→ INSTRUCTIONS FOR THE TASK:
Type out the lines below exactly, pictures excluded.
- - -
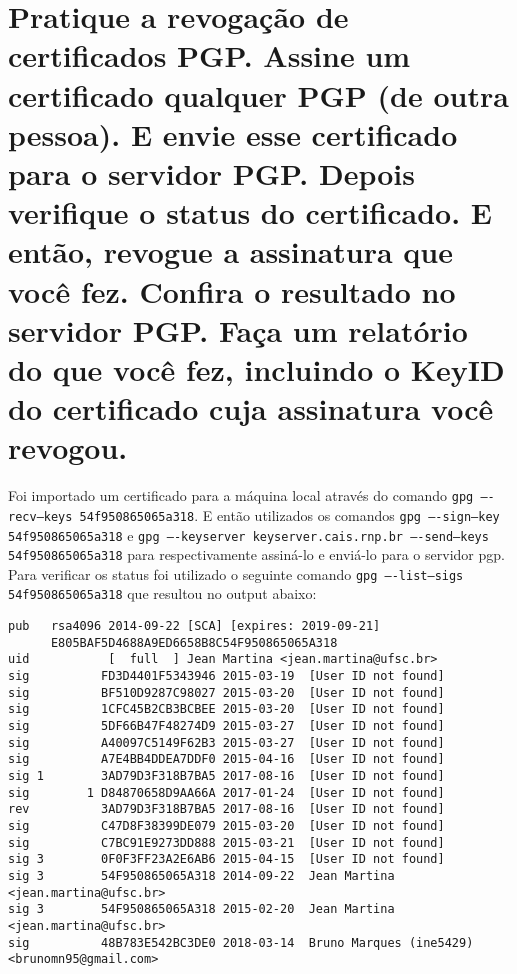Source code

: \documentclass[
    article,            %
    11pt,               %
    oneside,            %
    a4paper,            %
    english,            %
    brazil,             %
    sumario=tradicional,
    ]{abntex2}
\begin{document}
\section{Pratique a revogação de certificados PGP. Assine um certificado qualquer PGP (de outra pessoa). E envie esse certificado para o servidor PGP. Depois verifique o status do certificado. E então, revogue a assinatura que você fez. Confira o resultado no servidor PGP. Faça um relatório do que você fez, incluindo o KeyID do certificado cuja assinatura você revogou.}

Foi importado um certificado para a máquina local através do comando \texttt{gpg ----recv--keys 54f950865065a318}. E então utilizados os comandos \texttt{gpg ----sign--key 54f950865065a318} e \texttt{gpg ----keyserver keyserver.cais.rnp.br ----send--keys 54f950865065a318} para respectivamente assiná-lo e enviá-lo para o servidor pgp. Para verificar os status foi utilizado o seguinte comando \texttt{gpg ----list--sigs 54f950865065a318} que resultou no output abaixo:

\begin{Verbatim}[frame=single, commandchars=\\\{\}, fontsize=\footnotesize]
pub   rsa4096 2014-09-22 [SCA] [expires: 2019-09-21]
      E805BAF5D4688A9ED6658B8C54F950865065A318
uid           [  full  ] Jean Martina <jean.martina@ufsc.br>
sig          FD3D4401F5343946 2015-03-19  [User ID not found]
sig          BF510D9287C98027 2015-03-20  [User ID not found]
sig          1CFC45B2CB3BCBEE 2015-03-20  [User ID not found]
sig          5DF66B47F48274D9 2015-03-27  [User ID not found]
sig          A40097C5149F62B3 2015-03-27  [User ID not found]
sig          A7E4BB4DDEA7DDF0 2015-04-16  [User ID not found]
sig 1        3AD79D3F318B7BA5 2017-08-16  [User ID not found]
sig        1 D84870658D9AA66A 2017-01-24  [User ID not found]
rev          3AD79D3F318B7BA5 2017-08-16  [User ID not found]
sig          C47D8F38399DE079 2015-03-20  [User ID not found]
sig          C7BC91E9273DD888 2015-03-21  [User ID not found]
sig 3        0F0F3FF23A2E6AB6 2015-04-15  [User ID not found]
sig 3        54F950865065A318 2014-09-22  Jean Martina <jean.martina@ufsc.br>
sig 3        54F950865065A318 2015-02-20  Jean Martina <jean.martina@ufsc.br>
sig          48B783E542BC3DE0 2018-03-14  Bruno Marques (ine5429) <brunomn95@gmail.com>
\end{Verbatim}
\end{document}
- - -
→ TASK SOLUTION:
Source code

: \documentclass[
    article,            %
    11pt,               %
    oneside,            %
    a4paper,            %
    english,            %
    brazil,             %
    sumario=tradicional,
    ]{abntex2}
\begin{document}
\section{Pratique a revogação de certificados PGP. Assine um certificado qualquer PGP (de outra pessoa). E envie esse certificado para o servidor PGP. Depois verifique o status do certificado. E então, revogue a assinatura que você fez. Confira o resultado no servidor PGP. Faça um relatório do que você fez, incluindo o KeyID do certificado cuja assinatura você revogou.}

Foi importado um certificado para a máquina local através do comando \texttt{gpg ----recv--keys 54f950865065a318}. E então utilizados os comandos \texttt{gpg ----sign--key 54f950865065a318} e \texttt{gpg ----keyserver keyserver.cais.rnp.br ----send--keys 54f950865065a318} para respectivamente assiná-lo e enviá-lo para o servidor pgp. Para verificar os status foi utilizado o seguinte comando \texttt{gpg ----list--sigs 54f950865065a318} que resultou no output abaixo:

\begin{Verbatim}[frame=single, commandchars=\\\{\}, fontsize=\footnotesize]
pub   rsa4096 2014-09-22 [SCA] [expires: 2019-09-21]
      E805BAF5D4688A9ED6658B8C54F950865065A318
uid           [  full  ] Jean Martina <jean.martina@ufsc.br>
sig          FD3D4401F5343946 2015-03-19  [User ID not found]
sig          BF510D9287C98027 2015-03-20  [User ID not found]
sig          1CFC45B2CB3BCBEE 2015-03-20  [User ID not found]
sig          5DF66B47F48274D9 2015-03-27  [User ID not found]
sig          A40097C5149F62B3 2015-03-27  [User ID not found]
sig          A7E4BB4DDEA7DDF0 2015-04-16  [User ID not found]
sig 1        3AD79D3F318B7BA5 2017-08-16  [User ID not found]
sig        1 D84870658D9AA66A 2017-01-24  [User ID not found]
rev          3AD79D3F318B7BA5 2017-08-16  [User ID not found]
sig          C47D8F38399DE079 2015-03-20  [User ID not found]
sig          C7BC91E9273DD888 2015-03-21  [User ID not found]
sig 3        0F0F3FF23A2E6AB6 2015-04-15  [User ID not found]
sig 3        54F950865065A318 2014-09-22  Jean Martina <jean.martina@ufsc.br>
sig 3        54F950865065A318 2015-02-20  Jean Martina <jean.martina@ufsc.br>
sig          48B783E542BC3DE0 2018-03-14  Bruno Marques (ine5429) <brunomn95@gmail.com>
\end{Verbatim}
\end{document}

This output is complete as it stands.